「新しい生活様式」が示されている今、私たちの働き方にも、暮らし方にも、見直しや工夫が求められています。急激な環境の変化にストレスや不安ばかりを覚えるのではなく、「千載一遇の機会」と前向きにとらえるにはどうしたらいいか。暮らし方、家のワークスペースづくり、副業による収入先の分散、学び……。今こそ一歩を踏み出したいことについて取材しました。

 コロナ禍で急激に変わったものの1つが、働き方でしょう。オフィスに人が集まって働くという前提が突然崩れて、オンラインで代替できるかどうかという視点から業務が見直されました。

 予想もしなかった業種業態が休業や廃業、事業転換を余儀なくされ、1つの会社、1つの仕事に依存することのリスクを感じた人も多かったはずです。そして、簡単に「密」になりやすい都市に住み続けることのデメリットを改めて考えた人もいることでしょう。

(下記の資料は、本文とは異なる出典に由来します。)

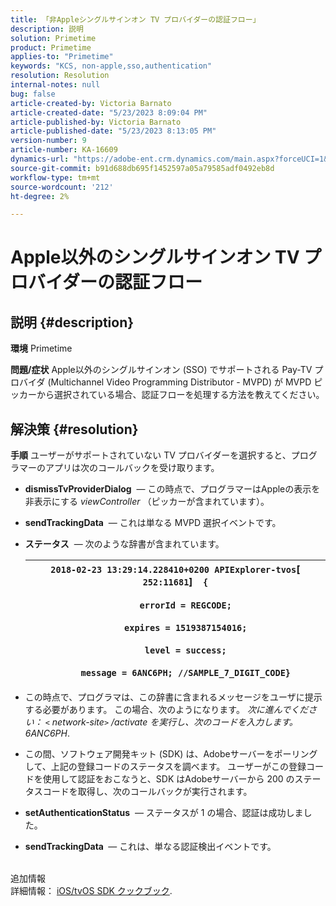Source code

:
 ```yaml
---
title: 「非Appleシングルサインオン TV プロバイダーの認証フロー」
description: 説明
solution: Primetime
product: Primetime
applies-to: "Primetime"
keywords: "KCS, non-apple,sso,authentication"
resolution: Resolution
internal-notes: null
bug: false
article-created-by: Victoria Barnato
article-created-date: "5/23/2023 8:09:04 PM"
article-published-by: Victoria Barnato
article-published-date: "5/23/2023 8:13:05 PM"
version-number: 9
article-number: KA-16609
dynamics-url: "https://adobe-ent.crm.dynamics.com/main.aspx?forceUCI=1&pagetype=entityrecord&etn=knowledgearticle&id=e11dc8a5-a5f9-ed11-8849-6045bd006295"
source-git-commit: b91d688db695f1452597a05a79585adf0492eb8d
workflow-type: tm+mt
source-wordcount: '212'
ht-degree: 2%

---
```


# Apple以外のシングルサインオン TV プロバイダーの認証フロー

## 説明 {#description}

<b>環境</b>
Primetime


<b>問題/症状</b>
Apple以外のシングルサインオン (SSO) でサポートされる Pay-TV プロバイダ (Multichannel Video Programming Distributor - MVPD) が MVPD ピッカーから選択されている場合、認証フローを処理する方法を教えてください。


## 解決策 {#resolution}

<b>手順</b>
ユーザーがサポートされていない TV プロバイダーを選択すると、プログラマーのアプリは次のコールバックを受け取ります。

- <b>dismissTvProviderDialog</b>  — この時点で、プログラマーはAppleの表示を非表示にする *viewController* （ピッカーが含まれています）。
- <b>sendTrackingData</b>  — これは単なる MVPD 選択イベントです。
- <b>ステータス</b>  — 次のような辞書が含まれています。

   | `2018-02-23 13:29:14.228410+0200 APIExplorer-tvos`[` 252:11681`]`  {`<br><br>`    errorId = REGCODE;`<br><br>`    expires = 1519387154016;`<br><br>`    level = success;`<br><br>`    message = 6ANC6PH; //SAMPLE_7_DIGIT_CODE}` |
   | --- |


- この時点で、プログラマは、この辞書に含まれるメッセージをユーザに提示する必要があります。 この場合、次のようになります。 *次に進んでください： `<` network-site`>` /activate を実行し、次のコードを入力します。6ANC6PH*.
- この間、ソフトウェア開発キット (SDK) は、Adobeサーバーをポーリングして、上記の登録コードのステータスを調べます。 ユーザーがこの登録コードを使用して認証をおこなうと、SDK はAdobeサーバーから 200 のステータスコードを取得し、次のコールバックが実行されます。


- <b>setAuthenticationStatus</b>  — ステータスが 1 の場合、認証は成功しました。


- <b>sendTrackingData </b> — これは、単なる認証検出イベントです。

<br>追加情報<br>
詳細情報： [iOS/tvOS SDK クックブック](https://experienceleague.adobe.com/docs/primetime/authentication/programmer-integration-guide/accessenabler-sdk/ios-sdk/iostvos-sdk-cookbook.html?lang=en#create_dev).





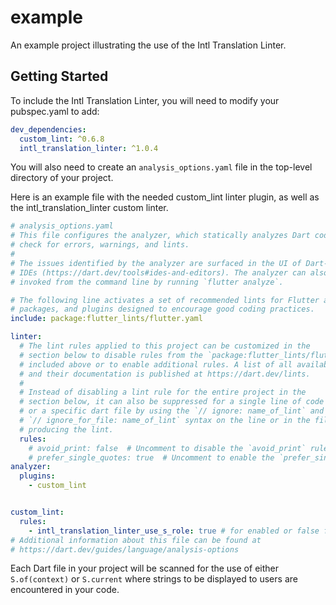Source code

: # example

An example project illustrating the use of the Intl Translation Linter.

## Getting Started

To include the Intl Translation Linter, you will need to modify your pubspec.yaml to add:

```yaml
dev_dependencies:
  custom_lint: ^0.6.8
  intl_translation_linter: ^1.0.4
```


You will also need to create an `analysis_options.yaml` file in the top-level directory of your project.

Here is an example file with the needed custom_lint linter plugin, as well as the intl_translation_linter 
custom linter.

```yaml
# analysis_options.yaml
# This file configures the analyzer, which statically analyzes Dart code to
# check for errors, warnings, and lints.
#
# The issues identified by the analyzer are surfaced in the UI of Dart-enabled
# IDEs (https://dart.dev/tools#ides-and-editors). The analyzer can also be
# invoked from the command line by running `flutter analyze`.

# The following line activates a set of recommended lints for Flutter apps,
# packages, and plugins designed to encourage good coding practices.
include: package:flutter_lints/flutter.yaml

linter:
  # The lint rules applied to this project can be customized in the
  # section below to disable rules from the `package:flutter_lints/flutter.yaml`
  # included above or to enable additional rules. A list of all available lints
  # and their documentation is published at https://dart.dev/lints.
  #
  # Instead of disabling a lint rule for the entire project in the
  # section below, it can also be suppressed for a single line of code
  # or a specific dart file by using the `// ignore: name_of_lint` and
  # `// ignore_for_file: name_of_lint` syntax on the line or in the file
  # producing the lint.
  rules:
    # avoid_print: false  # Uncomment to disable the `avoid_print` rule
    # prefer_single_quotes: true  # Uncomment to enable the `prefer_single_quotes` rule
analyzer:
  plugins:
    - custom_lint


custom_lint:
  rules:
    - intl_translation_linter_use_s_role: true # for enabled or false for disabled
# Additional information about this file can be found at
# https://dart.dev/guides/language/analysis-options
```

Each Dart file in your project will be scanned for the use of either `S.of(context)` or `S.current`
where strings to be displayed to users are encountered in your code.

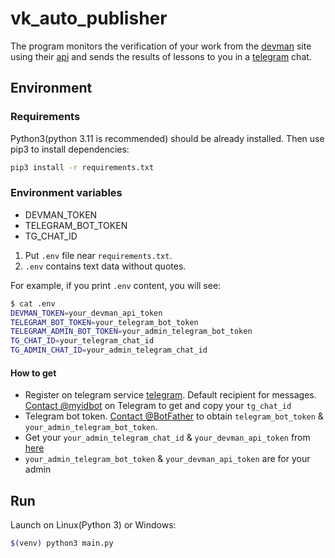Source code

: # vk_auto_publisher

The program monitors the verification of your work from the [devman](https://dvmn.org/) site using
their [api](https://dvmn.org/api/docs/) and sends the results of lessons to you in
a [telegram](https://web.telegram.org/z/) chat.

## Environment

### Requirements

Python3(python 3.11 is recommended) should be already installed. Then use pip3 to install dependencies:

```bash
pip3 install -r requirements.txt
```

### Environment variables

- DEVMAN_TOKEN
- TELEGRAM_BOT_TOKEN
- TG_CHAT_ID

1. Put `.env` file near `requirements.txt`.
2. `.env` contains text data without quotes.

For example, if you print `.env` content, you will see:

```bash
$ cat .env
DEVMAN_TOKEN=your_devman_api_token
TELEGRAM_BOT_TOKEN=your_telegram_bot_token
TELEGRAM_ADMIN_BOT_TOKEN=your_admin_telegram_bot_token
TG_CHAT_ID=your_telegram_chat_id
TG_ADMIN_CHAT_ID=your_admin_telegram_chat_id
```

#### How to get

* Register on telegram service [telegram](https://web.telegram.org/z/). Default recipient for
  messages. [Contact @myidbot](https://telegram.me/myidbot)
  on Telegram to get and copy your `tg_chat_id`
* Telegram bot token. [Contact @BotFather](https://telegram.me/botfather) to obtain `telegram_bot_token` & `your_admin_telegram_bot_token`.
* Get your `your_admin_telegram_chat_id` & `your_devman_api_token` from [here](https://dvmn.org/api/docs/)
* `your_admin_telegram_bot_token` & `your_devman_api_token` are for your admin

## Run

Launch on Linux(Python 3) or Windows:

```bash
$(venv) python3 main.py
```
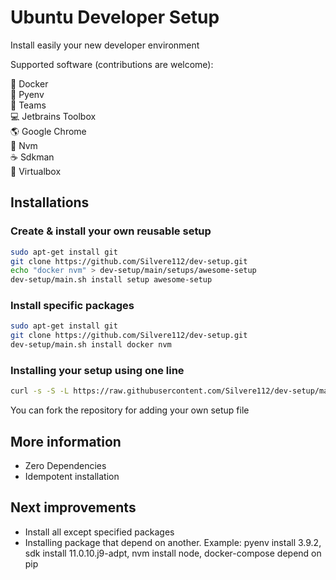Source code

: # Ubuntu Developer Setup
Install easily your new developer environment

Supported software (contributions are welcome):

:whale: Docker <br/>
:snake: Pyenv <br/>
:office: Teams <br/>
:computer: Jetbrains Toolbox <br/>
:earth_americas: Google Chrome <br/>
:hammer: Nvm <br/>
:coffee: Sdkman <br/>
:postbox: Virtualbox <br/>

## Installations

### Create & install your own reusable setup
```bash
sudo apt-get install git
git clone https://github.com/Silvere112/dev-setup.git
echo "docker nvm" > dev-setup/main/setups/awesome-setup
dev-setup/main.sh install setup awesome-setup
```

### Install specific packages
```bash
sudo apt-get install git
git clone https://github.com/Silvere112/dev-setup.git
dev-setup/main.sh install docker nvm
```

### Installing your setup using one line
```bash
curl -s -S -L https://raw.githubusercontent.com/Silvere112/dev-setup/main/install.sh | bash -s my-setup
```
You can fork the repository for adding your own setup file

## More information
* Zero Dependencies
* Idempotent installation

## Next improvements
- Install all except specified packages
- Installing package that depend on another. Example: pyenv install 3.9.2, sdk install 11.0.10.j9-adpt, nvm install node, docker-compose depend on pip

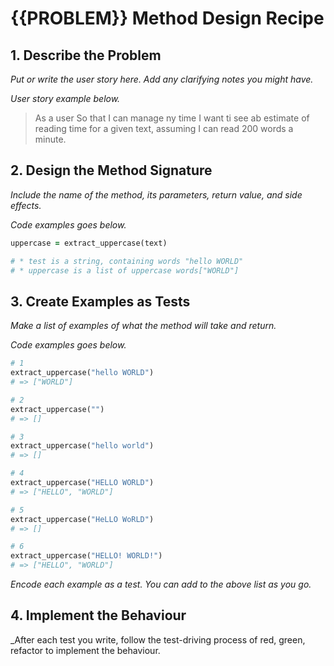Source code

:# {{PROBLEM}} Method Design Recipe


## 1. Describe the Problem

_Put or write the user story here. Add any clarifying notes you might have._

_User story example below._
> As a user
> So that I can manage ny time
> I want ti see ab estimate of reading time for a given text, assuming I can read
> 200 words a minute.



## 2. Design the Method Signature

_Include the name of the method, its parameters, return value, and side effects._

_Code examples goes below._
```ruby
uppercase = extract_uppercase(text)

# * test is a string, containing words "hello WORLD"
# * uppercase is a list of uppercase words["WORLD"]
```


## 3. Create Examples as Tests

_Make a list of examples of what the method will take and return._

_Code examples goes below._
```ruby
# 1
extract_uppercase("hello WORLD")
# => ["WORLD"]

# 2
extract_uppercase("")
# => []

# 3
extract_uppercase("hello world")
# => []

# 4
extract_uppercase("HELLO WORLD")
# => ["HELLO", "WORLD"]

# 5
extract_uppercase("HeLLO WoRLD")
# => []

# 6
extract_uppercase("HELLO! WORLD!")
# => ["HELLO", "WORLD"]
```

_Encode each example as a test. You can add to the above list as you go._


## 4. Implement the Behaviour

_After each test you write, follow the test-driving process of red, green, refactor to implement the behaviour.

ソーシャルディスタンスが保たれた自然あふれる村へ移住

 近年、ARIA世代の間でも関心が高まっている地方移住。コロナ禍によって、移住希望者は全国的に増加傾向にあるようです。

 これまで移住する上で壁の1つとなっていたのが、移住後の仕事をどうするかでした。どこからでもオンラインで働ける仕事が増えれば、それもほぼ解決します。

 今回は、一足早く東京から人口約1000人の長野県南相木村に3人の子連れで移住し、パラレルワーク&テレワークを続けている大井邦子(42歳)さんに、「3密」とは無縁な村での暮らしと働き方を聞きました。

新築の家賃が○万円…恵まれすぎている住環境

 大井さんが長野県南相木村に移り住んだのは2019年の3月。「前年の12月に見学に行ってすぐ気に入り、1月には小学校の見学に行って、子どもが『もう帰りたくない』というほどでした」。現在、夫は仕事のために東京に残り、大井さんと小学5年生の長男長女、保育園児の次女の4人が村で暮らします。

 それまで住んでいたのは東京都千代田区。「上の2人が双子なので、子育てのためとにかく家から近い、満員電車に乗らずに済むところで仕事ができるように都心に住んでいました

 実は、南相木村のほかにも何カ所か移住先候補地を見に行っていた大井さん。決め手の1つになったのは、新築の村営住宅だったそうです。